**ACTION ITEM**
All lines from the one that contains "connect $u$ and $v$." through the final line of the entries must be repeated exactly. No other lines belong in the output.

Dataset items
= = =

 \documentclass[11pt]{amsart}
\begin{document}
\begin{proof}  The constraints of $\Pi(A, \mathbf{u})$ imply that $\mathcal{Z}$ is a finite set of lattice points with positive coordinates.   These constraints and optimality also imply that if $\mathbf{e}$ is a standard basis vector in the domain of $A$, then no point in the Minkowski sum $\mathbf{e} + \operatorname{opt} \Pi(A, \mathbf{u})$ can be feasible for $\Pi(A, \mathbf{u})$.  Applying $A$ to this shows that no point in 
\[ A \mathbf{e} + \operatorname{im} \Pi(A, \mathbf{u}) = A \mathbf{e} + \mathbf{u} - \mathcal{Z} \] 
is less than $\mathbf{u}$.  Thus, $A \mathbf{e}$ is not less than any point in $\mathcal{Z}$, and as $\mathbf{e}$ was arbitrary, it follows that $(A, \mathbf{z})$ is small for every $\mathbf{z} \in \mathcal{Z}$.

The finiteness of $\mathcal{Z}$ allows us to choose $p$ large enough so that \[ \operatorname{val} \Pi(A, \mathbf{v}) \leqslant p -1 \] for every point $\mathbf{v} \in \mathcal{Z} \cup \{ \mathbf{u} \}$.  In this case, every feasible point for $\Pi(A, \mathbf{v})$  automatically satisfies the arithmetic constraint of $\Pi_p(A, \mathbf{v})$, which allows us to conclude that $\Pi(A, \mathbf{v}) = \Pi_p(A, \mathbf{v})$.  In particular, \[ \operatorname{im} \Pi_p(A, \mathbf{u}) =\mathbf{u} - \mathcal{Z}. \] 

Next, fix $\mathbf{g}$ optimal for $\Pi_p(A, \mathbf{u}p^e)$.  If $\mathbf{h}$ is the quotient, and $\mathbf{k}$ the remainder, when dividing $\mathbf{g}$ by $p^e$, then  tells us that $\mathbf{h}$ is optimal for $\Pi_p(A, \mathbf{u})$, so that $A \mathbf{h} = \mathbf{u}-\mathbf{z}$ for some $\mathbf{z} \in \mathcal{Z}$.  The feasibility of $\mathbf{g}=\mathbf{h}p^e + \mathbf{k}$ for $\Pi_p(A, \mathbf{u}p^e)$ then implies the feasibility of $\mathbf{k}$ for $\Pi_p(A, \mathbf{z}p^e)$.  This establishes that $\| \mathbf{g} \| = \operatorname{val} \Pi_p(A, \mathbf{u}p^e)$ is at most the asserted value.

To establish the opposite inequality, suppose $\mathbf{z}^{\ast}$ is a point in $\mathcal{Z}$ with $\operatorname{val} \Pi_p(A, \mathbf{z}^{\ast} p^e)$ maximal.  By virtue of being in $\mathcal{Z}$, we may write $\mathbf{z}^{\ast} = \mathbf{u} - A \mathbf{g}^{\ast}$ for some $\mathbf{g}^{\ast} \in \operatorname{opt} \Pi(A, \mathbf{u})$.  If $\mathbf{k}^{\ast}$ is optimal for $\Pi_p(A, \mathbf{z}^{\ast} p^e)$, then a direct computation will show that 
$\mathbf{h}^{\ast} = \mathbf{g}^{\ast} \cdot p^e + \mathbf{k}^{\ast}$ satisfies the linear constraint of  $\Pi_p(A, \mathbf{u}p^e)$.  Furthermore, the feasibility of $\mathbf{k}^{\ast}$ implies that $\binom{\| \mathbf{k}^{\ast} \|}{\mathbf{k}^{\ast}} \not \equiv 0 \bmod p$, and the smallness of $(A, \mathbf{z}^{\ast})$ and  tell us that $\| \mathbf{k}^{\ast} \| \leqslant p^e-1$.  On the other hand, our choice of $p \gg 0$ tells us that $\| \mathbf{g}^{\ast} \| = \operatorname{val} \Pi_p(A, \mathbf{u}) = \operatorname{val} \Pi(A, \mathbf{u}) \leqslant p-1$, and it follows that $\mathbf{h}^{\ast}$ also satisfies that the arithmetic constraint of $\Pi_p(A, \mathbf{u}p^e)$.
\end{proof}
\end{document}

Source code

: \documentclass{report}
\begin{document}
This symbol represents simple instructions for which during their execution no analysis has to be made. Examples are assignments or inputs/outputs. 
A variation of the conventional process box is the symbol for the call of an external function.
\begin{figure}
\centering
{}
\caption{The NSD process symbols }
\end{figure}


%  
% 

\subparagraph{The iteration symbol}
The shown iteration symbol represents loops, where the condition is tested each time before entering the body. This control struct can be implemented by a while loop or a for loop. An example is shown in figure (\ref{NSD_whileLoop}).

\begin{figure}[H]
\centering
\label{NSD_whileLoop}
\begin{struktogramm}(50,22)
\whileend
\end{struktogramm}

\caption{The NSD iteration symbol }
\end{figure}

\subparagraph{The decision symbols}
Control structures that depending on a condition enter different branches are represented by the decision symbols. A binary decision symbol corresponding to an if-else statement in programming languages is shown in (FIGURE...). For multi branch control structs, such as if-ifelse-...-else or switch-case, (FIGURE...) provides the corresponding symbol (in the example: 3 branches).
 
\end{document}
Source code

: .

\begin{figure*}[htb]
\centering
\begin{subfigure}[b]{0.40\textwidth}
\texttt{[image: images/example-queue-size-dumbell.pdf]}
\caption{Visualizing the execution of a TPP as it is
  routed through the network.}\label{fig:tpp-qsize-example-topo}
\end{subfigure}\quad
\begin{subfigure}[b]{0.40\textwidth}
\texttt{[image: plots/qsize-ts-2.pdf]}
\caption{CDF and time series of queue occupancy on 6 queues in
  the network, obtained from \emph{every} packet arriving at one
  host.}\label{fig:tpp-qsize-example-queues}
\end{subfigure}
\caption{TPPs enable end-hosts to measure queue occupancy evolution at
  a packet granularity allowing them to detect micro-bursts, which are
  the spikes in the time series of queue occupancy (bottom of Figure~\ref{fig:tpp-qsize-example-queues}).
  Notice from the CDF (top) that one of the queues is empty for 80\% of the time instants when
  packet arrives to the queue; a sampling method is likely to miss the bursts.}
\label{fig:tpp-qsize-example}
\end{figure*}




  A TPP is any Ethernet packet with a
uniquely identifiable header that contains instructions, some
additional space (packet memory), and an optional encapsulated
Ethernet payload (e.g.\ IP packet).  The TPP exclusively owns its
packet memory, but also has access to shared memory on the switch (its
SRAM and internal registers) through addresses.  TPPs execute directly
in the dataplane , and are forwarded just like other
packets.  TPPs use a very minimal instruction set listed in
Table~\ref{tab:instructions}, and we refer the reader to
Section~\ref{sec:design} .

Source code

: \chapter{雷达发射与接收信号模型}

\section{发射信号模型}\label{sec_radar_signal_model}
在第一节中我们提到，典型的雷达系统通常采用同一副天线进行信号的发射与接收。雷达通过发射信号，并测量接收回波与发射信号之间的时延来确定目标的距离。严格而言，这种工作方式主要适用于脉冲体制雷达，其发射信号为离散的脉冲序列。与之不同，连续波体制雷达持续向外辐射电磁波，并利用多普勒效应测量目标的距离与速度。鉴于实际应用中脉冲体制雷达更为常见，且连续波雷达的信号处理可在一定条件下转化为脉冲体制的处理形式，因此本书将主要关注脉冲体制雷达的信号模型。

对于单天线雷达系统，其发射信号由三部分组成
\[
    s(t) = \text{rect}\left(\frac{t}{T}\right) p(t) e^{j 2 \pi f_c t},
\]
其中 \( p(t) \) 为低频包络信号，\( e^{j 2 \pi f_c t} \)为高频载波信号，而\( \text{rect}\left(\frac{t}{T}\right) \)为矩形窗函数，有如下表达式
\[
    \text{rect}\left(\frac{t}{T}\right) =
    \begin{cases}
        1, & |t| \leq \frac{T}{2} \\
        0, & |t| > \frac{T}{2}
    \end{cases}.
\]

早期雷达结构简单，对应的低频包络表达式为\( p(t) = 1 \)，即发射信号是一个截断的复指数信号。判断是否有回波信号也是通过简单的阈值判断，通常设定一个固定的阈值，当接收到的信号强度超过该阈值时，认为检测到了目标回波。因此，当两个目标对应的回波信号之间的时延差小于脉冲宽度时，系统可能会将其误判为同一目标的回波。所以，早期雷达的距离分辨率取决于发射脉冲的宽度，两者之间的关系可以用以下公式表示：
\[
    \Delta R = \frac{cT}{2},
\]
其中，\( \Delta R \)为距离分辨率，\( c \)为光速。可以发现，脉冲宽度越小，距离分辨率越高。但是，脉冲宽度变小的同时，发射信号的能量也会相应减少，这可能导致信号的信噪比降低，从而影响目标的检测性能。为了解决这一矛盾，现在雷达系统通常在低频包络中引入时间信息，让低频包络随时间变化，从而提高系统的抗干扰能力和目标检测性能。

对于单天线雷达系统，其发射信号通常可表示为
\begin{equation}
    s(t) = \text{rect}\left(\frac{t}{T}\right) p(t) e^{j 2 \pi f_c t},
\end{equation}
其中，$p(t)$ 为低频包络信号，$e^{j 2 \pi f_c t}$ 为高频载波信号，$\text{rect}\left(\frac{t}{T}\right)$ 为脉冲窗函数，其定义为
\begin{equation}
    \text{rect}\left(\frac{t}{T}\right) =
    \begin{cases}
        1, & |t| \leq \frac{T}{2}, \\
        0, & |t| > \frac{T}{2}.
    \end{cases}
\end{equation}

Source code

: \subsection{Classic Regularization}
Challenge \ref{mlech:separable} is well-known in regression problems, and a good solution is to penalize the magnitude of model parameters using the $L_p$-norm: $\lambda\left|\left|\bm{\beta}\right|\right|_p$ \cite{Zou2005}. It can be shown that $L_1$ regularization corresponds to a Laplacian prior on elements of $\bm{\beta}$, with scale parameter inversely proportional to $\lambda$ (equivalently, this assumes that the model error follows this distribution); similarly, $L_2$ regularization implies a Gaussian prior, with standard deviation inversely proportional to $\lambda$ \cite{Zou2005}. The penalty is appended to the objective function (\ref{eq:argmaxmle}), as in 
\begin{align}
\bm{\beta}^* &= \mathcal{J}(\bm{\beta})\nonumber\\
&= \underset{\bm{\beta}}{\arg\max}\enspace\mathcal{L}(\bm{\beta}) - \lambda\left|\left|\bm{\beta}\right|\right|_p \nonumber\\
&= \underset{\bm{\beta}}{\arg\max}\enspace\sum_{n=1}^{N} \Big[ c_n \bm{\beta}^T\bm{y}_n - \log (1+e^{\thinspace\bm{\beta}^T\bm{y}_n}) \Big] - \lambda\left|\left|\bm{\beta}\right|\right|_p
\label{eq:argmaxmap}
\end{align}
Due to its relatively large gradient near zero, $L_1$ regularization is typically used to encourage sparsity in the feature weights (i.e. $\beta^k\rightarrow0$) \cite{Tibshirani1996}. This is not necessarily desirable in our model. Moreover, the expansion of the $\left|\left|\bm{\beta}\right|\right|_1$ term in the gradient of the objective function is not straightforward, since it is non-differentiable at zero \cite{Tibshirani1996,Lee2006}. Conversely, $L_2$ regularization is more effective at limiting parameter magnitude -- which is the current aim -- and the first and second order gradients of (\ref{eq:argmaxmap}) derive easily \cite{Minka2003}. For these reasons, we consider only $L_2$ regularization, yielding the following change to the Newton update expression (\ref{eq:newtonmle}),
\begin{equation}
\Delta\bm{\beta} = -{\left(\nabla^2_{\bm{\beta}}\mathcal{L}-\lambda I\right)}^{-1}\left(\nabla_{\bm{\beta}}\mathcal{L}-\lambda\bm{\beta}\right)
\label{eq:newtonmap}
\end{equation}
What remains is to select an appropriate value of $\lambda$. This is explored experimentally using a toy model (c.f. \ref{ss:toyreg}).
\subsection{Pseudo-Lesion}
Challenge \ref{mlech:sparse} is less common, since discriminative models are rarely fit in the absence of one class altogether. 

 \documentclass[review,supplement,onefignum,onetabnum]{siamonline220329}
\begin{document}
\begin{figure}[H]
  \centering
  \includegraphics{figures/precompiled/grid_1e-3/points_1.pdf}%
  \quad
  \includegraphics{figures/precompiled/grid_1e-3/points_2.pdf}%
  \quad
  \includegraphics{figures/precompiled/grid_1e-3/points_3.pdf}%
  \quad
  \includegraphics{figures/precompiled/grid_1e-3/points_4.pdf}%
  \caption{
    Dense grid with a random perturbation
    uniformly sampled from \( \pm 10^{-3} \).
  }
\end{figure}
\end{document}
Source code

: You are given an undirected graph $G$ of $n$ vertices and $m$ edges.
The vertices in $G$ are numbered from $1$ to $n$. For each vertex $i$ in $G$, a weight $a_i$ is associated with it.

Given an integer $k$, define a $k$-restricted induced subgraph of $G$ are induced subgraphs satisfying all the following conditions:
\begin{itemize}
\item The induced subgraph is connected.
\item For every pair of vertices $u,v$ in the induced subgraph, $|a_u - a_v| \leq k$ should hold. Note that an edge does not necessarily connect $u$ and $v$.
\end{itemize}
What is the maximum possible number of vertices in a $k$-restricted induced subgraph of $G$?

= = =

**REPLY TO THE EXERCISE**
\item For every pair of vertices $u,v$ in the induced subgraph, $|a_u - a_v| \leq k$ should hold. Note that an edge does not necessarily connect $u$ and $v$.
\end{itemize}
What is the maximum possible number of vertices in a $k$-restricted induced subgraph of $G$?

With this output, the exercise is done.